### Task prompt
Within the listing below, the lines to output run from the one containing "Exit the pipenv shell" through the one containing "alembic revision -m"; copy them exactly and nothing else.

++++ Data provided

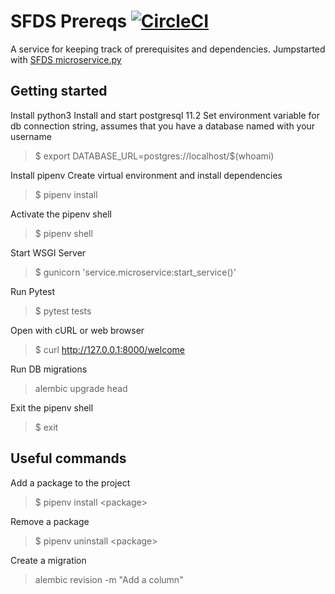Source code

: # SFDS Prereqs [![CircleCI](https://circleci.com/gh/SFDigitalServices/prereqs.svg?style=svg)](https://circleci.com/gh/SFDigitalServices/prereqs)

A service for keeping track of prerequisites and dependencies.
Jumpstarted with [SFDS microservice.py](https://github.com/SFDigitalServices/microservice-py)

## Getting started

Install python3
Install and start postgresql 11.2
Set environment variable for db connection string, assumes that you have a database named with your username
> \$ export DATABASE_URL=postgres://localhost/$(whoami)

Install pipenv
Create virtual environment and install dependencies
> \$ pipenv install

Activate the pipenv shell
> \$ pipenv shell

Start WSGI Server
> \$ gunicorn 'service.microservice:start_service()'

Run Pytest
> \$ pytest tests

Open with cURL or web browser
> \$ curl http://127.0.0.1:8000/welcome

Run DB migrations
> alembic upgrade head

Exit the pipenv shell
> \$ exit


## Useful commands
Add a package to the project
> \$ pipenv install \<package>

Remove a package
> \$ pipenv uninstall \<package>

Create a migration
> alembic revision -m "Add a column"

++++++++
++++ Data provided

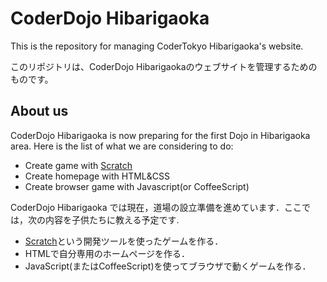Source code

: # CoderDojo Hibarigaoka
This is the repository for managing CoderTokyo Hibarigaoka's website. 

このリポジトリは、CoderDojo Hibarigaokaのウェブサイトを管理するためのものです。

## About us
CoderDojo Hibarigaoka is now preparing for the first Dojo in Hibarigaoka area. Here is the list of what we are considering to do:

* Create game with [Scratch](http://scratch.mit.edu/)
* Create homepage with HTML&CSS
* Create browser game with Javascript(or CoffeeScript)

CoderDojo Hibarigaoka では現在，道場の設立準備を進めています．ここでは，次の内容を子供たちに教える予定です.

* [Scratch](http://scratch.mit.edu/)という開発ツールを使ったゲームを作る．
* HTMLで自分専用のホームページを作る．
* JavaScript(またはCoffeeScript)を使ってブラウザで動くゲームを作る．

++++++++
++++ Data provided

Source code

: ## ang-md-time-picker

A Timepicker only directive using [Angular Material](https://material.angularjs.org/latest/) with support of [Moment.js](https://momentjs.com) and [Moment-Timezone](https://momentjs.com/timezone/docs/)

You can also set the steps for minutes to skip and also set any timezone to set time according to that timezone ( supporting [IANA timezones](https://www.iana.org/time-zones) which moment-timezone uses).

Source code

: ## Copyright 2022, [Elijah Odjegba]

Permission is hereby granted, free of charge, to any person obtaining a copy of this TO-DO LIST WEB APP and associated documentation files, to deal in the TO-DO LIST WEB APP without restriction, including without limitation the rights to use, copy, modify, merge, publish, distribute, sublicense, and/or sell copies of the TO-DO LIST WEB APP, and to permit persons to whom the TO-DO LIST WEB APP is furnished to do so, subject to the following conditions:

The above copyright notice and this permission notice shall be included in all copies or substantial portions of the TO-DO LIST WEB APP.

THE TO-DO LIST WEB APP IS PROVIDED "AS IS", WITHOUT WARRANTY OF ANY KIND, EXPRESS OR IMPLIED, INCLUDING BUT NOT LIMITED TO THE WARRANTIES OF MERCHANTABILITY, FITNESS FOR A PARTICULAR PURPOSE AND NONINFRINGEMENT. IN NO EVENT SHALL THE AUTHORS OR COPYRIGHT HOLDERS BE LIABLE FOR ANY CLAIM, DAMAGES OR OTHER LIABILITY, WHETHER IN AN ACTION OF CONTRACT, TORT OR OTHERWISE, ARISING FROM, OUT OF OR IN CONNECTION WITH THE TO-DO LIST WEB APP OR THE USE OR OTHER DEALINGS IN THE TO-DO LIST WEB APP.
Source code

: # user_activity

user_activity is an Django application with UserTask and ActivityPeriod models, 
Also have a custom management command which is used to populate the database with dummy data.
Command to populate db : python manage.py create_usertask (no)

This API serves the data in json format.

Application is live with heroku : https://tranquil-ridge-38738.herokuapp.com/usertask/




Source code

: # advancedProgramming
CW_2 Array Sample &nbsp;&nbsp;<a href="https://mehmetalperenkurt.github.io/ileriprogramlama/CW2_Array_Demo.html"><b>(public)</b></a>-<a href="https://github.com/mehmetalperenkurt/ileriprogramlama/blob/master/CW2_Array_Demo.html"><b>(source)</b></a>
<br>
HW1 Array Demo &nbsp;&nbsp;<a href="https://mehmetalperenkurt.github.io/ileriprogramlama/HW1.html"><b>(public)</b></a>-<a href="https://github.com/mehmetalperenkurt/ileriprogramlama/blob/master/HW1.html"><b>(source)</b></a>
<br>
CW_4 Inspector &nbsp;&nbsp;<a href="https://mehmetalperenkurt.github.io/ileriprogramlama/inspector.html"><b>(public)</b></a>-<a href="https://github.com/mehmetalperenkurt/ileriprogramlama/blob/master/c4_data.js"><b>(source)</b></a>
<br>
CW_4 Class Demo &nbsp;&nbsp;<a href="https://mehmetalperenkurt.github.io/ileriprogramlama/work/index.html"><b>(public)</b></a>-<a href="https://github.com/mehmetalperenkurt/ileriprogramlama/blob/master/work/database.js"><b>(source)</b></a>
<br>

++++++++

### Problem solution
Exit the pipenv shell
> \$ exit


## Useful commands
Add a package to the project
> \$ pipenv install \<package>

Remove a package
> \$ pipenv uninstall \<package>

Create a migration
> alembic revision -m "Add a column"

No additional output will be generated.